Advancing research integrity: a programme to embed good practice in Africa

Article type
Authors
Rohwer A1, Wager E2, Young T1, Garner P3
1Centre for Evidence-based Health Care, Faculty of Medicine and Health Sciences, Stellenbosch University
2Sideview
3Centre for Evidence Synthesis in Global Health, Department of Clinical Sciences, Liverpool School of Tropical Medicine
Abstract
Background:
The public’s trust in science depends on research integrity. Institutions need robust policies and strategies to implement this. We have promoted research integrity at institutions in a new programme, which included both high-level engagement in policies ('top down') and a training workshop to introduce best practices to researchers ('bottom up'). Our topics were authorship, plagiarism, redundant publication and conflicts of interest.

Objectives:
To develop, implement and evaluate an institutional approach to promote research integrity.

Methods:
We consulted with senior faculty from two tertiary institutions in Africa (Nigeria and Malawi) in advance to outline the package being offered and we visited these institutions. During the first day, we offered the workshop to junior and senior researchers.

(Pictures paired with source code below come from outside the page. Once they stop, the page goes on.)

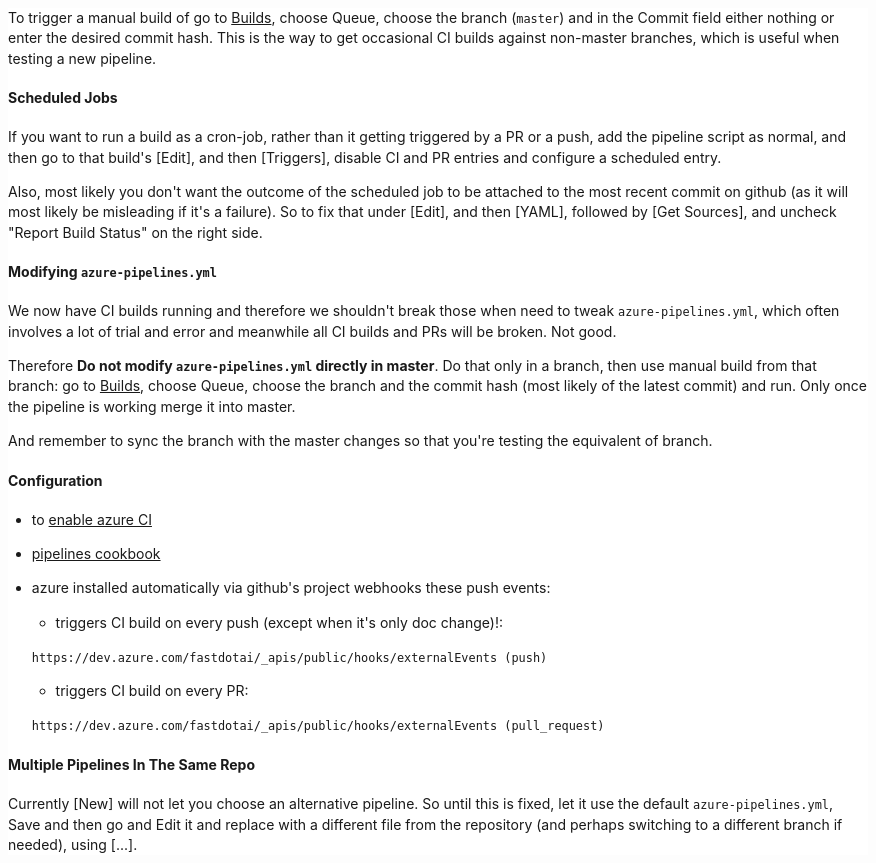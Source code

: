 To trigger a manual build of go to [Builds](https://dev.azure.com/fastdotai/fastai/_build), choose Queue, choose the branch (`master`) and in the Commit field either nothing or enter the desired commit hash. This is the way to get occasional CI builds against non-master branches, which is useful when testing a new pipeline.


#### Scheduled Jobs

If you want to run a build as a cron-job, rather than it getting triggered by a PR or a push, add the pipeline script as normal, and then go to that build's [Edit], and then [Triggers], disable CI and PR entries and configure a scheduled entry.

Also, most likely you don't want the outcome of the scheduled job to be attached to the most recent commit on github (as it will most likely be misleading if it's a failure). So to fix that under [Edit], and then [YAML], followed by [Get Sources], and uncheck "Report Build Status" on the right side.


#### Modifying `azure-pipelines.yml`

We now have CI builds running and therefore we shouldn't break those when need to tweak
`azure-pipelines.yml`, which often involves a lot of trial and error and meanwhile all CI builds and PRs will be broken. Not good.

Therefore **Do not modify `azure-pipelines.yml` directly in master**. Do that only in a branch, then use manual build from that branch: go to [Builds](https://dev.azure.com/fastdotai/fastai/_build), choose Queue, choose the branch and the commit hash (most likely of the latest commit) and run. Only once the pipeline is working merge it into master.

And remember to sync the branch with the master changes so that you're testing the equivalent of branch.

#### Configuration

- to [enable azure CI](https://github.com/marketplace/azure-pipelines)

- [pipelines cookbook](https://docs.microsoft.com/en-us/azure/devops/pipelines/languages/python?view=vsts)

- azure installed automatically via github's project webhooks these push events:

   * triggers CI build on every push (except when it's only doc change)!:

    ```
    https://dev.azure.com/fastdotai/_apis/public/hooks/externalEvents (push)
    ```
   * triggers CI build on every PR:
    ```
    https://dev.azure.com/fastdotai/_apis/public/hooks/externalEvents (pull_request)
    ```


#### Multiple Pipelines In The Same Repo

Currently [New] will not let you choose an alternative pipeline. So until this is fixed, let it use the default `azure-pipelines.yml`, Save and then go and Edit it and replace with a different file from the repository (and perhaps switching to a different branch if needed), using [...].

Participants completed a pre-workshop questionnaire containing scenarios that portrayed poor practices. During the workshop, we discussed scenarios in small groups, stimulating the debate amongst all workshop participants. We then provided definitions and best practice guidelines. We met with senior faculty on the following day to provide feedback and insights from the workshop, review current institutional policies and provide examples of what other research groups and institutions are doing. We evaluated the process.

Results:
Workshop participants were aware of poor practices at their institutions. Feedback was positive and participants were particularly vocal about authorship issues including guest authorship. Most were unaware of guidelines and found the International Committee of Medical Journal Editor’s criteria for authorship useful. Using scenarios as a springboard for discussions worked well. Discussions with senior researchers resulted in the establishment of a working group tasked with developing a publication policy for the institution.

Conclusions:
The combined 'top down' and 'bottom up' institutional approach worked well to initiate conversations on research integrity. We are now following through with these and new participating institutions.

Patient or healthcare consumer involvement:
Healthcare consumers should receive information that is trustworthy and accurate. They therefore indirectly benefit from our approach to promoting research integrity at institutions.